[Haskell-cafe] Re: FASTER primes

Mon Jan 4 18:33:03 EST 2010

Am Montag 04 Januar 2010 19:16:32 schrieb Will Ness:
> Daniel Fischer <daniel.is.fischer <at> web.de> writes:
> > Am Montag 04 Januar 2010 13:25:47 schrieb Will Ness:
> > > Euler's sieve is
> > >
> > >  sieve (p:ps) xs = h ++ sieve ps (t `minus` map (p*) [p,p+2..])
> > >                       where (h,t) = span (< p*p) xs
> >
> > Not quite.
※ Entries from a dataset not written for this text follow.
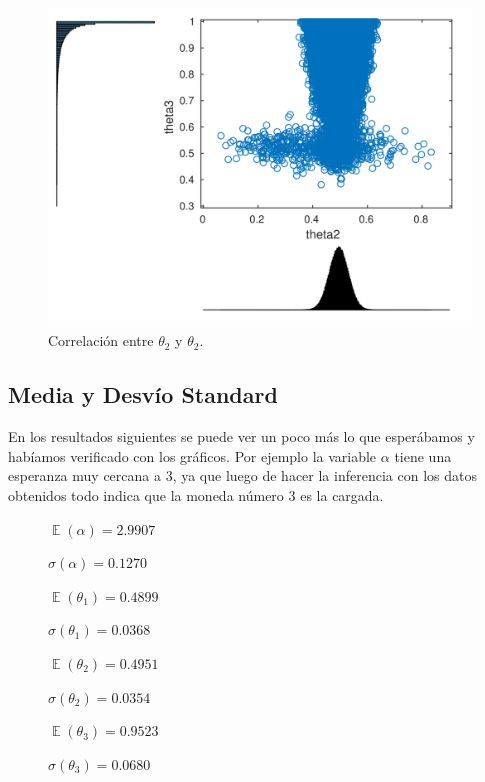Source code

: \begin{figure}[H]
\centering
\begin{minipage}{0.5\textwidth}
	\includegraphics[width=1.0\textwidth]{imgs/theta2_3.png}
	\caption{\footnotesize Correlación entre $\theta_2$ y $\theta_2$.}
\end{minipage}	
\end{figure}


\subsection{Media y Desvío Standard}

En los resultados siguientes se puede ver un poco más lo que esperábamos y habíamos verificado con los gráficos. Por ejemplo la variable $\alpha$ tiene una esperanza muy cercana a 3, ya que luego de hacer la inferencia con los datos obtenidos todo indica que la moneda número 3 es la cargada.

\begin{figure}[H]
\begin{minipage}{0.5\textwidth}
 \centering

$\mathop{\mathbb{E}} (\alpha) = 2.9907$

$\sigma (\alpha) = 0.1270$

$ \mathop{\mathbb{E}} (\theta_1) = 0.4899 $

$ \sigma (\theta_1) = 0.0368 $


\end{minipage}
\begin{minipage}{0.5\textwidth}
 \centering

$ \mathop{\mathbb{E}} (\theta_2) = 0.4951 $

$ \sigma (\theta_2) = 0.0354 $

$ \mathop{\mathbb{E}} (\theta_3) = 0.9523 $

$ \sigma (\theta_3) = 0.0680 $

\end{minipage}
\end{figure}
That's a variant of the postponed filters, it crosses off e.g.
> > 45 twice, once as 3*15 and once as 5*9 (okay, it has already been removed
> > by the first, so let's say 45 appears in two lists of numbers to be
> > removed if present).
>
> there won't be any such. whatever is removed first, is just skipped second
> (and third, etc). 45 does appear twice on the two multiples ists (3- and
> 5-). But it is "removed" by first, and skipped by second. And there's no
> removal here in the first place. There is no pre-filled storage. All there
> is, is some lists comparison, and lists are just generators (I so keep
> hoping).

((45:(offer 47 when demanded)) `minus` (45:(next will be 51 when demanded))) `minus` (45:
(next will be 55 when demanded))

So there are two attempts to tell the generator to not output 45. To the second, it 
answers "I already knew that", but the request is made nevertheless.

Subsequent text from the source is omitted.